=== Begin Enclosure ===

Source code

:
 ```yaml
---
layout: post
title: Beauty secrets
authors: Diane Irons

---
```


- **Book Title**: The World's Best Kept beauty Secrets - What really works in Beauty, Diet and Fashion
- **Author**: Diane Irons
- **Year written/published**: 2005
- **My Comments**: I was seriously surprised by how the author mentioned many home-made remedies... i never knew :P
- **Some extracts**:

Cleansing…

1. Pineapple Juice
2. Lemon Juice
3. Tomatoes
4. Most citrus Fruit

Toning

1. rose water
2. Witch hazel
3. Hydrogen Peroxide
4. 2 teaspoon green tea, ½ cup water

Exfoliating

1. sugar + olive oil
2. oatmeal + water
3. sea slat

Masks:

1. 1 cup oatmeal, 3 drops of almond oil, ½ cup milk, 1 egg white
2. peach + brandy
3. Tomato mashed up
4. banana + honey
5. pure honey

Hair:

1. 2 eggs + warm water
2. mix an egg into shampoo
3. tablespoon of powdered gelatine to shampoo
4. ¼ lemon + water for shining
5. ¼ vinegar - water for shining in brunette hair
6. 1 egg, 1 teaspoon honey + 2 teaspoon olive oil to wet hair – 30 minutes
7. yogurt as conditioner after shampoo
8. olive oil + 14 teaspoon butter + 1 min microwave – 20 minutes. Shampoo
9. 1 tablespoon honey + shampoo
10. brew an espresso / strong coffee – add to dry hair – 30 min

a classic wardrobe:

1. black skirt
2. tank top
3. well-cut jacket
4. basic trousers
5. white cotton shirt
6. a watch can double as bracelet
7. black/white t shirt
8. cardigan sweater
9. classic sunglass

=== End Enclosure ===

## Exercise description
Whichever lines of the records above hold the word "tablespoon" should all be copied out.

## Exercise result
3. tablespoon of powdered gelatine to shampoo
9. 1 tablespoon honey + shampoo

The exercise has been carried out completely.